Title: A Case Study of Post Cesarean Section Pulmonary Embolism: Is Prevention Possible?
- List three risk factors for thromboembolism in the peri partum period.
- Describe interventions with suspected pulmonary embolism.
- Identify key factors in implementing a risk based venous thromboembolism screening and treatment program.
Although relatively rare, when Venous Thromboembolism (VTE) occur in pregnancy or the postpartum period, it can be with fatal consequence. With a background occurrence rate of 0.6-1.8%, and occurrence along the spectrum of Deep Vein Thrombosis (DVT) to Pulmonary Embolism (PE), all members of the obstetrical team need to be aware of risk factors, common presentations and treatment/intervention strategies in order for the best possible outcome.
Risk factors for VTE in obstetrics should be the basis of a screening tool. Although there is agreement that universal prophylaxis for VTE does not have a place in obstetrics, there is not agreement regarding the need for even risk based screening in obstetrics despite a number of published tools. Review of available screening tools will be part of the discussion to clarify their usefulness in selected populations.

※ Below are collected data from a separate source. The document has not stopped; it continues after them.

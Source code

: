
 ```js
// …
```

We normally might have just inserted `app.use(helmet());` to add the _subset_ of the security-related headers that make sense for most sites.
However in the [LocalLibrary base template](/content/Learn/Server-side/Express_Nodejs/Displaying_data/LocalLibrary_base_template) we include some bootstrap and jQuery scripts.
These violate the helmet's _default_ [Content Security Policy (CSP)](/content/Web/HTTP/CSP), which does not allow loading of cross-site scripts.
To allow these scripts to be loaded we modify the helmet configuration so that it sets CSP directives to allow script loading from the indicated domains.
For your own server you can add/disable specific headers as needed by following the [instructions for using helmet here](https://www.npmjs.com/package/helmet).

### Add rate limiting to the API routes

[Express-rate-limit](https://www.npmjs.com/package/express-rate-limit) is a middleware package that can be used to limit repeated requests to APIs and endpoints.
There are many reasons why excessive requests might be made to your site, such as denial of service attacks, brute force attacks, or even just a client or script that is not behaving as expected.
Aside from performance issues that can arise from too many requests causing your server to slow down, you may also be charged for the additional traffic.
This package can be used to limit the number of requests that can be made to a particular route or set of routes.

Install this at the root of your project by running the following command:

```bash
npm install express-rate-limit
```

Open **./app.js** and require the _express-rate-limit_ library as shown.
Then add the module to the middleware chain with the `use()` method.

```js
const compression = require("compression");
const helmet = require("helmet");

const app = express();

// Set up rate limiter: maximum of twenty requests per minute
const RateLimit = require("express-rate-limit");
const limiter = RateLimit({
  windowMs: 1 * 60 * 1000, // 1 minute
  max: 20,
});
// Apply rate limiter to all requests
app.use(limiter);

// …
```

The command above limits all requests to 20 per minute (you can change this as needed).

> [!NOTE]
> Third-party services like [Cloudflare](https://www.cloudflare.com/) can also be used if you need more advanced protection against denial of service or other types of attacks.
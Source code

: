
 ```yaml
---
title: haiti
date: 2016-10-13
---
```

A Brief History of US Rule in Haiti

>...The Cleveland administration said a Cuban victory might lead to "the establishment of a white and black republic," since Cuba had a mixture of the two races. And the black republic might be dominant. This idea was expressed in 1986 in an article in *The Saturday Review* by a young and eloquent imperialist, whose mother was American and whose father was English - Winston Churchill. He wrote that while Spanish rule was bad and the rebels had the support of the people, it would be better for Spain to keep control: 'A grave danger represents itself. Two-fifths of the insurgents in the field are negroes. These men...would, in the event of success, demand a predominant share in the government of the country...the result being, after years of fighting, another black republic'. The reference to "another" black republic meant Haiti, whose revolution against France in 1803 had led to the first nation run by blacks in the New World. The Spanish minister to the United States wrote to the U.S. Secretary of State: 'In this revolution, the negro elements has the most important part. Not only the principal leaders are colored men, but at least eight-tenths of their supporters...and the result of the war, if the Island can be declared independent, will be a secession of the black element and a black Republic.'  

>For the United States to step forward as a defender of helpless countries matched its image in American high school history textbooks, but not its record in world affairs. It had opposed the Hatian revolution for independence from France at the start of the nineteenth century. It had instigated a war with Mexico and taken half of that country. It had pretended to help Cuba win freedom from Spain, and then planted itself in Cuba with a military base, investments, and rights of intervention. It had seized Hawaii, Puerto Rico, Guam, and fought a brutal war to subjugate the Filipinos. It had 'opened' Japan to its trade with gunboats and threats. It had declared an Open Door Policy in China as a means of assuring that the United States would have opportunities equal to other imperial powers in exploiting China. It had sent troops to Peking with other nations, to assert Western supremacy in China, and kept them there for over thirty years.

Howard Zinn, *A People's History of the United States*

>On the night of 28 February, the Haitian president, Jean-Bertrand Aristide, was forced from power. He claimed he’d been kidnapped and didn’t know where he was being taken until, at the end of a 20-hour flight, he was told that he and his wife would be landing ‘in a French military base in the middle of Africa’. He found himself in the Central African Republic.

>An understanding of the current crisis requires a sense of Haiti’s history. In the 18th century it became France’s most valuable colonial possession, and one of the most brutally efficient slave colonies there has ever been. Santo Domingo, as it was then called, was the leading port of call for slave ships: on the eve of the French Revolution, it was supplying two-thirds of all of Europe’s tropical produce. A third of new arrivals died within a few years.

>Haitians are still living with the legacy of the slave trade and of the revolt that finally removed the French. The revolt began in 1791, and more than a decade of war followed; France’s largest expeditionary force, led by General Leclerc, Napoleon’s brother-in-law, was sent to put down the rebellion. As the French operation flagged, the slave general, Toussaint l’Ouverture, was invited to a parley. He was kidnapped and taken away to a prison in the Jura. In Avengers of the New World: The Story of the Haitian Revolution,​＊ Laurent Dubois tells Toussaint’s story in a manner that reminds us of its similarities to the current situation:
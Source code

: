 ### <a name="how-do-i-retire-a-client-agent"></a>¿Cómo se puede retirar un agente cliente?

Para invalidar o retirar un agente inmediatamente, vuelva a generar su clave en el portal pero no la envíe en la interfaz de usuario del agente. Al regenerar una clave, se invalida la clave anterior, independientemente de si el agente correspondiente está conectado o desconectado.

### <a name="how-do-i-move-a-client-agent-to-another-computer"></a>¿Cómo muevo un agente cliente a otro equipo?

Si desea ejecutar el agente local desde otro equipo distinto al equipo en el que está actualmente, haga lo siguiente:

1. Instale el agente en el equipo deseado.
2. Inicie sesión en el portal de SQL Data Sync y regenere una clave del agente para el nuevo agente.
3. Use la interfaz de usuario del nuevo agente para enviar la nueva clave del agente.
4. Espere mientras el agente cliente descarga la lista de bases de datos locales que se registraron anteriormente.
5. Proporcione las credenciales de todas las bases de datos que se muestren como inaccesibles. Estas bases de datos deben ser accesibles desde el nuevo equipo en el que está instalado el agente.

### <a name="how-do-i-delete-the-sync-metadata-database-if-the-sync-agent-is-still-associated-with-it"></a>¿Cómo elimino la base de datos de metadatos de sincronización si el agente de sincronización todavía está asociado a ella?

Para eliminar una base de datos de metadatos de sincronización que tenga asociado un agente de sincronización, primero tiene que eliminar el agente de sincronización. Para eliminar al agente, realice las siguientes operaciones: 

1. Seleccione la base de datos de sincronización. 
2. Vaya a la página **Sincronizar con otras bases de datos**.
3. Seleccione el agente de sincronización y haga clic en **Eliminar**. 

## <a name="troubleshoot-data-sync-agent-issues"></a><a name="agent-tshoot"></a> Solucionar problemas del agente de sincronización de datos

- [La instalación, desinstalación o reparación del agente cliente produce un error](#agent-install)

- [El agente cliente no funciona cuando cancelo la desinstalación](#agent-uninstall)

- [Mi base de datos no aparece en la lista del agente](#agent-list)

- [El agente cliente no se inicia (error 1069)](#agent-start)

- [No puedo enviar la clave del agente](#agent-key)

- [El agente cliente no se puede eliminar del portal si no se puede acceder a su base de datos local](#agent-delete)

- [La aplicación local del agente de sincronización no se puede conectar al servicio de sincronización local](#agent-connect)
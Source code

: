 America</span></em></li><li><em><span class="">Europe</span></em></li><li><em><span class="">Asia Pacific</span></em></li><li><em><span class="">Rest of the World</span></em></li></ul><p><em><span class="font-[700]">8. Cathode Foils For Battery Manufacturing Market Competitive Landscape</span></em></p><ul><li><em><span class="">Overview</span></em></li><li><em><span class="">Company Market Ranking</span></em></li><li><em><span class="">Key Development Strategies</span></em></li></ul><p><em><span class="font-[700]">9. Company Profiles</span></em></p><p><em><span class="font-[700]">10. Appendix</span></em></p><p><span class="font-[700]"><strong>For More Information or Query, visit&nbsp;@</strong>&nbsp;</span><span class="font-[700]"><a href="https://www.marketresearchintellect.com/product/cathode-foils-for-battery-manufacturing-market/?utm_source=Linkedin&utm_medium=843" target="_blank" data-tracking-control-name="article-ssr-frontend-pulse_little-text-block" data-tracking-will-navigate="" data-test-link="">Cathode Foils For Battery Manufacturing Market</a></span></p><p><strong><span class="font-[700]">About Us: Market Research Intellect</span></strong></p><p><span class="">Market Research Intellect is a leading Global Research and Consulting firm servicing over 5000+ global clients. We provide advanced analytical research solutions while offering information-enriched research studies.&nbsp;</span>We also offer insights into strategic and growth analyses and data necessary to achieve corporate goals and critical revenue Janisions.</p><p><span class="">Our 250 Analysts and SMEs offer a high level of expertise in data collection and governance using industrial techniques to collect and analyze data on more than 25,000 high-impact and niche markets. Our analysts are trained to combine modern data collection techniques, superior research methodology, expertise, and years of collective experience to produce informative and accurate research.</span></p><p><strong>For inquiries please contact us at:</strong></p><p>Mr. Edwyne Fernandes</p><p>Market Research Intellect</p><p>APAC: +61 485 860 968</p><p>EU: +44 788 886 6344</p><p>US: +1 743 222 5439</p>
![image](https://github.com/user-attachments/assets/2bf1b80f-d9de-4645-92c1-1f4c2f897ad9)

With the rising rates of obesity and diabetes in our obstetrical population, coupled with the rising Cesarean section rates, reported in 2007 as 31.8%, the risk for VTE has never been higher. Participants will be given tools to assist in implementing risk screening strategies for obstetrical populations or high risk obstetrical populations.
Ultimately when a PE is diagnosed, a complex, multidisciplinary response is essential to mitigate tissue damage and improve survivability. A flowchart of multidisciplinary response will be reviewed with participants based on successful interventions leading to improved outcome in reported pulmonary embolism.
Case:
Mk is was a 31 year old Gravida 2 Para 1 patient at term presenting in spontaneous labor. Fetal distress was diagnosed during labor requiring an emergency Cesarean section. Infant was delivered without incident with Apgars of 8 at one minute and 9 at five minutes.
Approximately fifteen hours post Cesarean section, the patient appeared to have a syncopal episode with resulting cardiac arrest. Intensive resuscitative measures were begun including CPR and fluid resuscitation. On trans-esophageal echo, a massive saddle embolus was seen in the right ventricle, across the tri-cuspid valve and into the pulmonary artery. Patient initially survived surgical embolectomy with complete cardiac bypass. However, the patient was diagnosed with absent brain stem function and clinical brain death approximately 72 hours post intervention after multi-system failure.
Conclusion:
Although all obstetric patients do not require prophylaxis for VTE, there is a need for risk stratification for VTE in high risk populations. It is imperative that obstetrical providers review implementation of risk based intervention criteria for VTE.